Work order — After finding the line with "was not human, but" in the entries below, retype exactly each line from there through the line with "arm until the", including that final line.

*** Opening of Excerpted records ***

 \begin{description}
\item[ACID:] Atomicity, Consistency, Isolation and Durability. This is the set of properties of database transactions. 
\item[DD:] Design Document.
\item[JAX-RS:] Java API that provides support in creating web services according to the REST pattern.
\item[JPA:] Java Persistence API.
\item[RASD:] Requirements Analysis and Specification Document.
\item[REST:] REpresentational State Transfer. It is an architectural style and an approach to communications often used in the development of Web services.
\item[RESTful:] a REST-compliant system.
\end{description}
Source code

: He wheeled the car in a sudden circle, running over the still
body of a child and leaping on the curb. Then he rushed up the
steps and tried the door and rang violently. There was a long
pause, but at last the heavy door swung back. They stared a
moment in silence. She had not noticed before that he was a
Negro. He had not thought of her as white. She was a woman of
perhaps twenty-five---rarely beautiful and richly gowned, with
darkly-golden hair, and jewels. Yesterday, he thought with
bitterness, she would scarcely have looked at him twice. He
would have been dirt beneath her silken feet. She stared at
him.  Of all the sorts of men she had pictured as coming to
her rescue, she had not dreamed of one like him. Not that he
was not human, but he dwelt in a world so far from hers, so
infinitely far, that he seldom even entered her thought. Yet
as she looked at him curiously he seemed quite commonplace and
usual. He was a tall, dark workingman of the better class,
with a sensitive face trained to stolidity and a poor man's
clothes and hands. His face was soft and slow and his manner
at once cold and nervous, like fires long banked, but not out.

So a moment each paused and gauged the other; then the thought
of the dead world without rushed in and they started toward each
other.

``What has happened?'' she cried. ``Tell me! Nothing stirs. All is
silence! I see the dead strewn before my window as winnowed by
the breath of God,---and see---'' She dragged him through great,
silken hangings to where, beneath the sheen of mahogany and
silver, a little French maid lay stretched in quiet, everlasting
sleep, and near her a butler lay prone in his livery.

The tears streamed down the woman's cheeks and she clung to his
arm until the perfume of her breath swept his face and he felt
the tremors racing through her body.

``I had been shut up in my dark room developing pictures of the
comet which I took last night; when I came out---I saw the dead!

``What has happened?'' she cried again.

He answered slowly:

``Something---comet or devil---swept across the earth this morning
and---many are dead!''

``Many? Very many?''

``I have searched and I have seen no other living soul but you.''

*** Close of Excerpted records ***
*** Opening of Excerpted records ***

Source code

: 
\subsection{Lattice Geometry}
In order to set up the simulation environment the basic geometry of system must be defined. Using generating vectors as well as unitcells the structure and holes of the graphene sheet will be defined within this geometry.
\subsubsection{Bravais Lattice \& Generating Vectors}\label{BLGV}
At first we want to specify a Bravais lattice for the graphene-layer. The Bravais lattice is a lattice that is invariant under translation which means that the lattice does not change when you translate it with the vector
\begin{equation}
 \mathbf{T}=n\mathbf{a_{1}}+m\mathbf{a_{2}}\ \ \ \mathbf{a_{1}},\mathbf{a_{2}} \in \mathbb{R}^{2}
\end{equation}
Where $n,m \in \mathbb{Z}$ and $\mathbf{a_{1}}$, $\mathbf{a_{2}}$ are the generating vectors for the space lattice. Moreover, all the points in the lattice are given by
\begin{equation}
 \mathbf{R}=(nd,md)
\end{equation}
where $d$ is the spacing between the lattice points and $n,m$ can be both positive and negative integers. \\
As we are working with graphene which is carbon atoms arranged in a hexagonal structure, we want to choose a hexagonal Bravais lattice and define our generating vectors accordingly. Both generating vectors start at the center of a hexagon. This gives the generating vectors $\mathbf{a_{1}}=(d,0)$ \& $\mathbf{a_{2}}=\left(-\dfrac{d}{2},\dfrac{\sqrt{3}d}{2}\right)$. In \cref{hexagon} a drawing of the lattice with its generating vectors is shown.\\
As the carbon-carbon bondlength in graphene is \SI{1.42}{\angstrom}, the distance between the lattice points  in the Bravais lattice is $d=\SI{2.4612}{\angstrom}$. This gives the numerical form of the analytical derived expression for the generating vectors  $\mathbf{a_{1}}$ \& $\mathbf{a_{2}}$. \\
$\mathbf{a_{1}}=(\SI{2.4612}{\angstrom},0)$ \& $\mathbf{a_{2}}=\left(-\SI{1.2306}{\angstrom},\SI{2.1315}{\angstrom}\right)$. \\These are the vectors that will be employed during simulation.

*** Close of Excerpted records ***

Exercise answer —
was not human, but he dwelt in a world so far from hers, so
infinitely far, that he seldom even entered her thought. Yet
as she looked at him curiously he seemed quite commonplace and
usual. He was a tall, dark workingman of the better class,
with a sensitive face trained to stolidity and a poor man's
clothes and hands. His face was soft and slow and his manner
at once cold and nervous, like fires long banked, but not out.

So a moment each paused and gauged the other; then the thought
of the dead world without rushed in and they started toward each
other.

``What has happened?'' she cried. ``Tell me! Nothing stirs. All is
silence! I see the dead strewn before my window as winnowed by
the breath of God,---and see---'' She dragged him through great,
silken hangings to where, beneath the sheen of mahogany and
silver, a little French maid lay stretched in quiet, everlasting
sleep, and near her a butler lay prone in his livery.

The tears streamed down the woman's cheeks and she clung to his
arm until the perfume of her breath swept his face and he felt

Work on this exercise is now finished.